Problem
GlobalGiving connects with organizations based in the US and nonprofits in other countries to create a comprehensive directory of nonprofits. After building a webscraper for them in Fall 2018 to search for and collect data on nonprofit organizations, we need a way to filter through this new information.
Solution
While the first semester primarily focused on a breadth-wide search for nonprofits, this semester’s product focused on the depth of the search into the specifics for the nonprofit. We built a data science tool which analyzes the websites and missions statements of nonprofits, group them together according to what they do, and give suggestions as to what each organization’s work may be.
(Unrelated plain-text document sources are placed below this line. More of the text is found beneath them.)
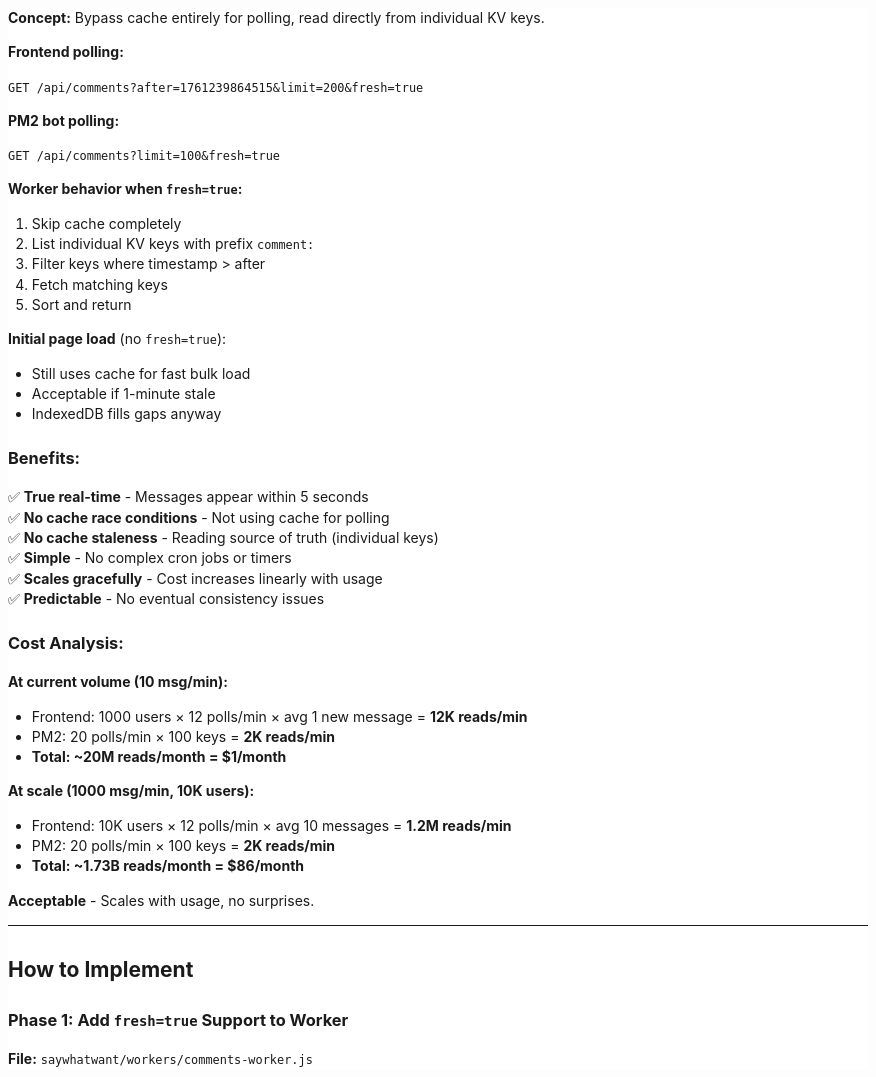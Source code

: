 **Concept:** Bypass cache entirely for polling, read directly from individual KV keys.

**Frontend polling:**
```
GET /api/comments?after=1761239864515&limit=200&fresh=true
```

**PM2 bot polling:**
```
GET /api/comments?limit=100&fresh=true
```

**Worker behavior when `fresh=true`:**
1. Skip cache completely
2. List individual KV keys with prefix `comment:`
3. Filter keys where timestamp > after
4. Fetch matching keys
5. Sort and return

**Initial page load** (no `fresh=true`):
- Still uses cache for fast bulk load
- Acceptable if 1-minute stale
- IndexedDB fills gaps anyway

### Benefits:

✅ **True real-time** - Messages appear within 5 seconds  
✅ **No cache race conditions** - Not using cache for polling  
✅ **No cache staleness** - Reading source of truth (individual keys)  
✅ **Simple** - No complex cron jobs or timers  
✅ **Scales gracefully** - Cost increases linearly with usage  
✅ **Predictable** - No eventual consistency issues  

### Cost Analysis:

**At current volume (10 msg/min):**
- Frontend: 1000 users × 12 polls/min × avg 1 new message = **12K reads/min**
- PM2: 20 polls/min × 100 keys = **2K reads/min**
- **Total: ~20M reads/month = $1/month**

**At scale (1000 msg/min, 10K users):**
- Frontend: 10K users × 12 polls/min × avg 10 messages = **1.2M reads/min**
- PM2: 20 polls/min × 100 keys = **2K reads/min**
- **Total: ~1.73B reads/month = $86/month**

**Acceptable** - Scales with usage, no surprises.

---

## How to Implement

### Phase 1: Add `fresh=true` Support to Worker

**File:** `saywhatwant/workers/comments-worker.js`
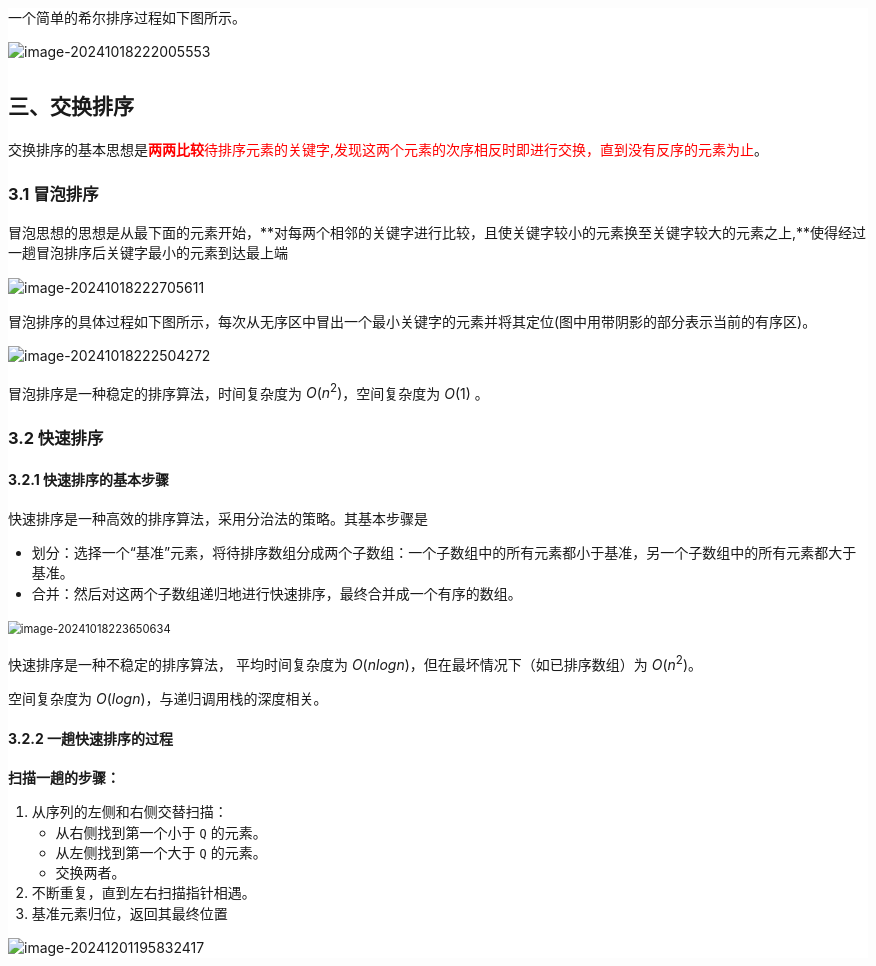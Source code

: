 一个简单的希尔排序过程如下图所示。

![image-20241018222005553](images/image-20241018222005553.png)







## 三、交换排序

交换排序的基本思想是<font color="red">**两两比较**待排序元素的关键字,发现这两个元素的次序相反时即进行交换，直到没有反序的元素为止</font>。



### 3.1 冒泡排序

冒泡思想的思想是从最下面的元素开始，**对每两个相邻的关键字进行比较，且使关键字较小的元素换至关键字较大的元素之上,**使得经过一趟冒泡排序后关键字最小的元素到达最上端

![image-20241018222705611](images/image-20241018222705611.png)

冒泡排序的具体过程如下图所示，每次从无序区中冒出一个最小关键字的元素并将其定位(图中用带阴影的部分表示当前的有序区)。

![image-20241018222504272](images/image-20241018222504272.png)



冒泡排序是一种稳定的排序算法，时间复杂度为 $O(n^2)$，空间复杂度为 $O(1)$ 。



### 3.2 快速排序

#### 3.2.1 快速排序的基本步骤

快速排序是一种高效的排序算法，采用分治法的策略。其基本步骤是

- 划分：选择一个“基准”元素，将待排序数组分成两个子数组：一个子数组中的所有元素都小于基准，另一个子数组中的所有元素都大于基准。
- 合并：然后对这两个子数组递归地进行快速排序，最终合并成一个有序的数组。

<img src="images/image-20241018223650634.png" alt="image-20241018223650634" style="zoom:80%;" />

快速排序是一种不稳定的排序算法， 平均时间复杂度为 $O(n log n)$，但在最坏情况下（如已排序数组）为 $O(n^2)$。

空间复杂度为 $O(log n)$，与递归调用栈的深度相关。



#### 3.2.2 一趟快速排序的过程

**扫描一趟的步骤：**

1. 从序列的左侧和右侧交替扫描：
   - 从右侧找到第一个小于 `Q` 的元素。
   - 从左侧找到第一个大于 `Q` 的元素。
   - 交换两者。
2. 不断重复，直到左右扫描指针相遇。
3. 基准元素归位，返回其最终位置

![image-20241201195832417](images/image-20241201195832417.png)

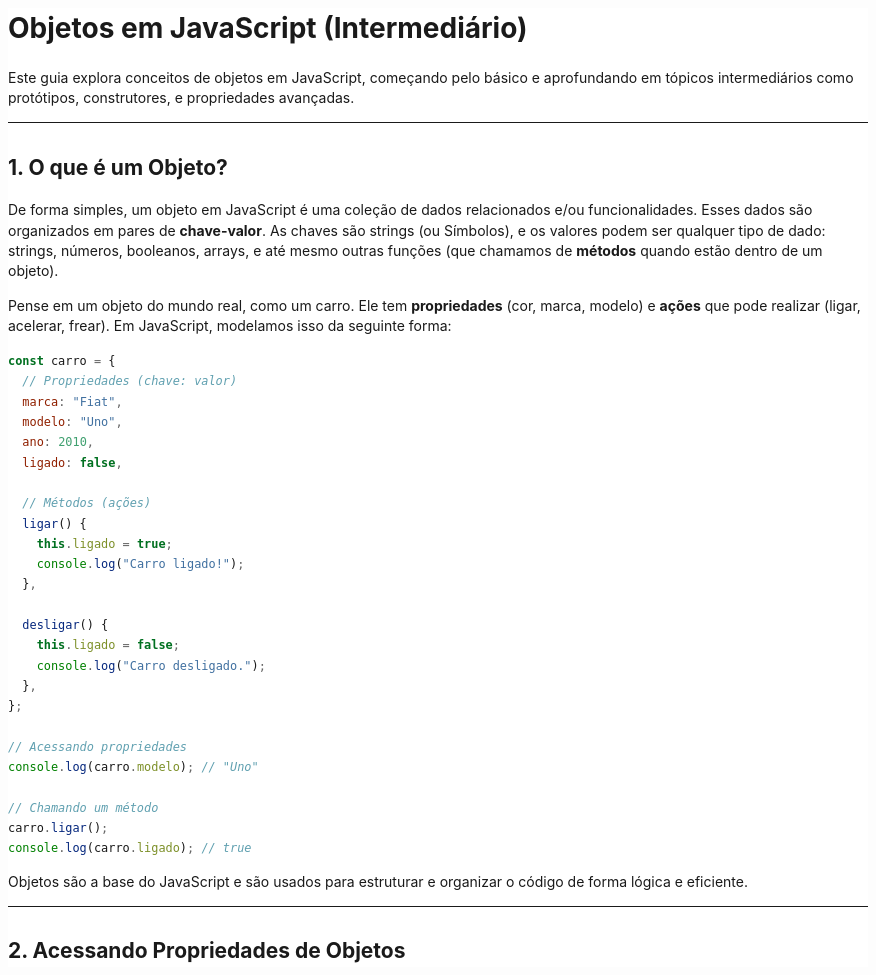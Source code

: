 # Objetos em JavaScript (Intermediário)

Este guia explora conceitos de objetos em JavaScript, começando pelo básico e aprofundando em tópicos intermediários como protótipos, construtores, e propriedades avançadas.

---

## 1. O que é um Objeto?

De forma simples, um objeto em JavaScript é uma coleção de dados relacionados e/ou funcionalidades. Esses dados são organizados em pares de **chave-valor**. As chaves são strings (ou Símbolos), e os valores podem ser qualquer tipo de dado: strings, números, booleanos, arrays, e até mesmo outras funções (que chamamos de **métodos** quando estão dentro de um objeto).

Pense em um objeto do mundo real, como um carro. Ele tem **propriedades** (cor, marca, modelo) e **ações** que pode realizar (ligar, acelerar, frear). Em JavaScript, modelamos isso da seguinte forma:

```javascript
const carro = {
  // Propriedades (chave: valor)
  marca: "Fiat",
  modelo: "Uno",
  ano: 2010,
  ligado: false,

  // Métodos (ações)
  ligar() {
    this.ligado = true;
    console.log("Carro ligado!");
  },

  desligar() {
    this.ligado = false;
    console.log("Carro desligado.");
  },
};

// Acessando propriedades
console.log(carro.modelo); // "Uno"

// Chamando um método
carro.ligar();
console.log(carro.ligado); // true
```

Objetos são a base do JavaScript e são usados para estruturar e organizar o código de forma lógica e eficiente.

---

## 2. Acessando Propriedades de Objetos
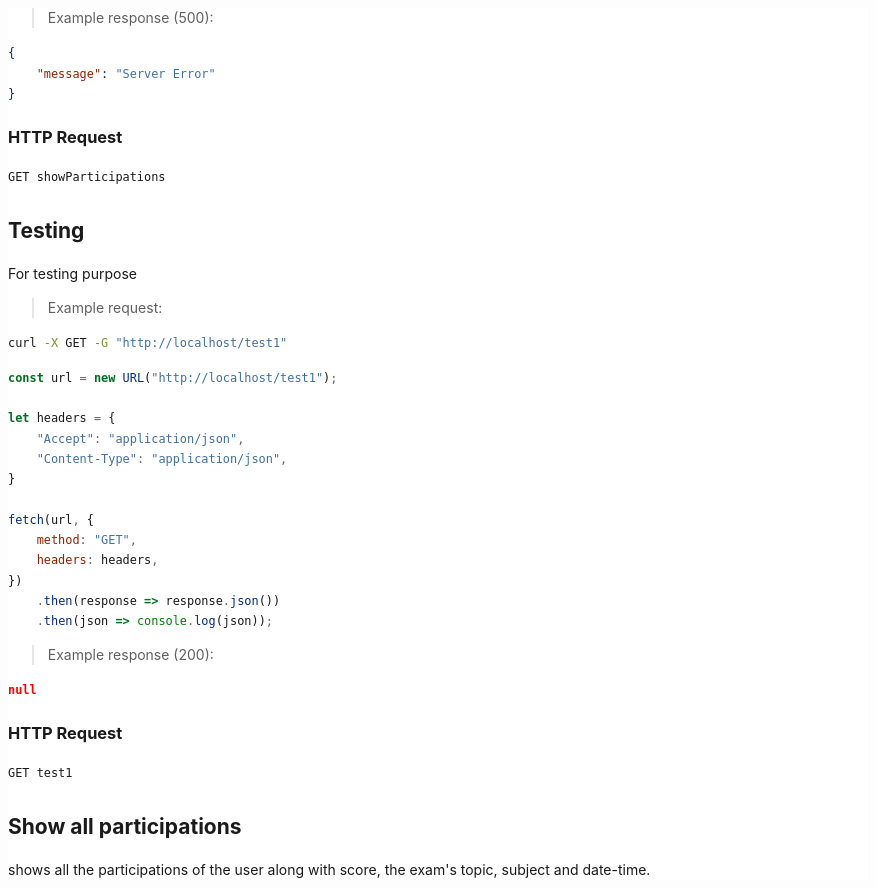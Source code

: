 
> Example response (500):

```json
{
    "message": "Server Error"
}
```

### HTTP Request
`GET showParticipations`





## Testing
For testing purpose

> Example request:

```bash
curl -X GET -G "http://localhost/test1" 
```

```javascript
const url = new URL("http://localhost/test1");

let headers = {
    "Accept": "application/json",
    "Content-Type": "application/json",
}

fetch(url, {
    method: "GET",
    headers: headers,
})
    .then(response => response.json())
    .then(json => console.log(json));
```


> Example response (200):

```json
null
```

### HTTP Request
`GET test1`





## Show all participations
shows all the participations of the user along with score,
the exam&#039;s topic, subject and date-time.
Ultimately, we aim to give GlobalGiving as much knowledge and foresight as possible when they reach out to new nonprofits to join their global network.
Tech Stack
Python, scikit-learn, Gensim, NTLK, Beautiful Soup, DynamoDB, spaCy
Features
Revised Categorization Schema
This categorization considers the patterns we found through experimentation and investigation, suggesting whom the nonprofit serves and what they do.
Stochastic Gradient Descent
We used scikit-learn's Stochastic Gradient Descent classifier, a OneVsRest classifier, and a multiclass classification to visualize the data of an NGO.
Document Vectors
Using Doc2Vec, we created a document vector model for each one using Kmeans to find similarities between projects.
Unguided LDA
Unguided LDA class creates a model representing the “topics” present in a dataset of non-profit projects.